Nel video che segue, le cui riprese sono state effettuate da Vincenzo Millunzi, era da pochi mesi entrato il nuovo millennio.
Paolo Apolito, allievo di Annabella Rossi, considerato il maggiore esperto di antropologia simbolica e religiosa, docente presso l'Università di Salerno e Roma Tre e presidente del Comitato nazionale per la valorizzazione delle tradizioni culturali italiane,
rende un omaggio alla sua cara moglie con il rito della Pertica, supportato da Giovanni Coffarelli, quest'ultimo accompagnato dai cari amici Franco Salierno (tammorra), Carmine Fiorillo (voce), Giovanni Coffarelli nipote ( putipù) Mario Vorraro (fisarmonica), Giovanni di Matteo (triccheballacche) , Vincenzo Maiello (doppio flauto ).
È stato proprio il professore Apolito a definire Giovanni Coffarelli un "Antropologo Nativo".
Tra i suoi lavori ricordiamo:
Lettere al mago, 1980.
Trance e identità nella cultura popolare meridionale, 1988.

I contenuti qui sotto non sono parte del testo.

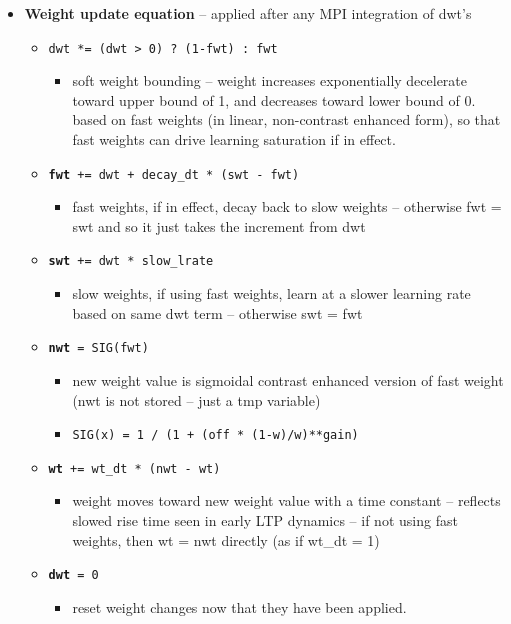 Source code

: \begin{itemize}
\item {\bf Weight update equation} -- applied after any MPI integration of dwt's
  \begin{itemize}
  \item {\tt  dwt *= (dwt > 0) ? (1-fwt) : fwt}
    \begin{itemize}
    \item soft weight bounding -- weight increases exponentially decelerate toward upper bound of 1, and decreases toward lower bound of 0.  based on fast weights (in linear, non-contrast enhanced form), so that fast weights can drive learning saturation if in effect.
    \end{itemize}
  \item {\tt  {\bf fwt} += dwt + decay\_dt * (swt - fwt) }
    \begin{itemize}
    \item fast weights, if in effect, decay back to slow weights -- otherwise fwt = swt and so it just takes the increment from dwt
    \end{itemize}
  \item {\tt  {\bf swt} += dwt * slow\_lrate }
    \begin{itemize}
    \item slow weights, if using fast weights, learn at a slower learning rate based on same dwt term -- otherwise swt = fwt
    \end{itemize}
  \item {\tt  {\bf nwt} = SIG(fwt) }
    \begin{itemize}
    \item new weight value is sigmoidal contrast enhanced version of fast weight (nwt is not stored -- just a tmp variable)
    \item {\tt SIG(x) = 1 / (1 + (off * (1-w)/w)**gain)}
    \end{itemize}
  \item {\tt  {\bf wt} += wt\_dt * (nwt - wt) }
    \begin{itemize}
    \item weight moves toward new weight value with a time constant -- reflects slowed rise time seen in early LTP dynamics -- if not using fast weights, then wt = nwt directly (as if wt\_dt = 1)
    \end{itemize}
  \item {\tt  {\bf dwt} = 0 }
    \begin{itemize}
    \item reset weight changes now that they have been applied.
    \end{itemize}
  \end{itemize}
\end{itemize}

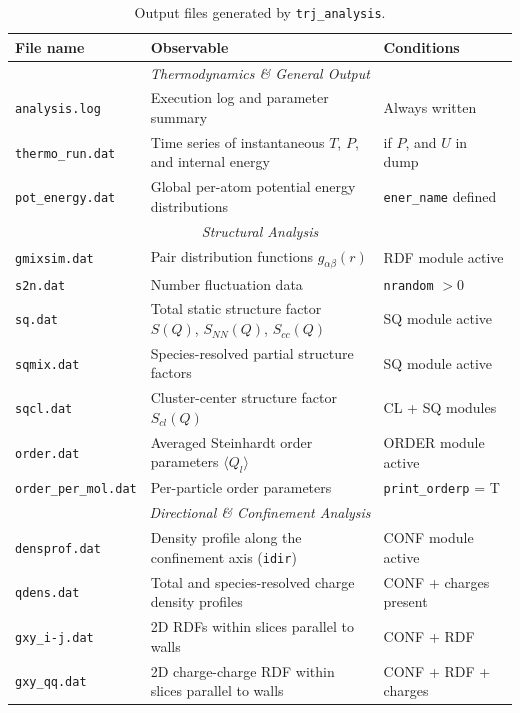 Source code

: \documentclass[final,1p,times]{elsarticle}
\begin{document}
\begingroup
\footnotesize
\setlength{\tabcolsep}{3pt}
\begin{longtable}{p{}p{}p{}}
\caption{Output files generated by \texttt{trj\_analysis}.}\label{tab:trj_output_files}\\
\toprule
File name & Observable & Conditions \\
\midrule
\multicolumn{3}{c}{\textit{Thermodynamics \& General Output}} \\
\midrule
\texttt{analysis.log} & Execution log and parameter summary & Always written \\
\texttt{thermo\_run.dat} & Time series of instantaneous $T$, $P$, and
                           internal energy & if $P$, and $U$ in dump \\
\texttt{pot\_energy.dat} & Global per-atom potential energy distributions & \texttt{ener\_name} defined \\
\midrule
\multicolumn{3}{c}{\textit{Structural Analysis}} \\
\midrule
\texttt{gmixsim.dat} & Pair distribution functions $g_{\alpha\beta}(r)$ & RDF module active \\
\texttt{s2n.dat} & Number fluctuation data & \texttt{nrandom} $> 0$ \\
\texttt{sq.dat} & Total static structure factor $S(Q)$, $S_{NN}(Q)$, $S_{cc}(Q)$ & SQ module active \\
\texttt{sqmix.dat} & Species-resolved partial structure factors & SQ module active \\
\texttt{sqcl.dat} & Cluster-center structure factor $S_{cl}(Q)$ & CL + SQ modules \\
\texttt{order.dat} & Averaged Steinhardt order parameters $\langle Q_l \rangle$ & ORDER module active \\
\texttt{order\_per\_mol.dat} & Per-particle order parameters & \texttt{print\_orderp} = T \\
\midrule
\multicolumn{3}{c}{\textit{Directional \& Confinement Analysis}} \\
\midrule
\texttt{densprof.dat} & Density profile along the confinement axis (\texttt{idir}) & CONF module active \\
\texttt{qdens.dat} & Total and species-resolved charge density profiles & CONF + charges present \\
\texttt{gxy\_i-j.dat} & 2D RDFs within slices parallel to walls & CONF + RDF \\
\texttt{gxy\_qq.dat} & 2D charge-charge RDF within slices parallel to walls & CONF + RDF + charges \\

\end{longtable}
\end{document}
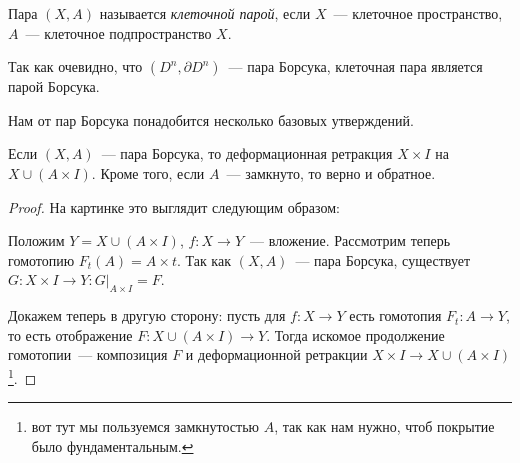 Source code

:     \begin{definition}
        Пара $(X, A)$ называется \emph{клеточной парой}, если $X$~--- клеточное пространство, $A$~--- клеточное подпространство $X$.
    \end{definition}

    \begin{remark}
       Так как очевидно, что $(D^n, \partial D^n)$~--- пара Борсука, клеточная пара является парой Борсука.
    \end{remark}   

    Нам от пар Борсука понадобится несколько базовых утверждений.


    \begin{theorem}
        Если $(X, A)$~--- пара Борсука, то деформационная ретракция $X \times I$ на $X \cup (A \times I)$.
        Кроме того, если $A$~--- замкнуто, то верно и обратное.
    \end{theorem}
    \begin{proof}
    На картинке это выглядит следующим образом:
        \begin{center}
        \end{center}

        Положим $Y = X \cup (A \times I)$, $f\colon X \to Y$~--- вложение. Рассмотрим теперь гомотопию $F_{t}(A) = A \times t$.
        Так как $(X, A)$~--- пара Борсука, существует $G\colon X \times I \to Y\colon G\vert_{A \times I} = F$.

        Докажем теперь в другую сторону:  пусть для $f\colon X \to Y$ есть гомотопия $F_{t}\colon A \to Y$, то
        есть отображение $F\colon X \cup (A \times I) \to Y$. Тогда искомое продолжение гомотопии~---
        композиция $F$ и деформационной ретракции $X \times I \to X \cup (A \times I)$\footnote{вот тут мы пользуемся замкнутостью $A$, так как нам нужно, чтоб покрытие было фундаментальным. }.
    \end{proof}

Dice che hanno visto la Madonna. Un caso di apparizioni in
Campania, 1990.
Il cielo in terra. Costruzioni simboliche di un’apparizione mariana, 1992.
La religione degli italiani, 2001.
ed altri
da un articolo di Sergio Straface
Paolo Apolito insiste sulla valenza culturale e antropologica della festa. Valenza colturale e simbolica da intendersi come simpatia reciproca di tipo relazionale. Qui il sentimento profondo, la disponibilità a una relazione con gli altri, la prossimità dei corpi e quindi il legame comunitario suggeriscono a guardare dentro per riscoprire quel dinamismo magnetico che in certe condizioni si sviluppa come un’energia irresistibile che attrae e lega insieme le persone.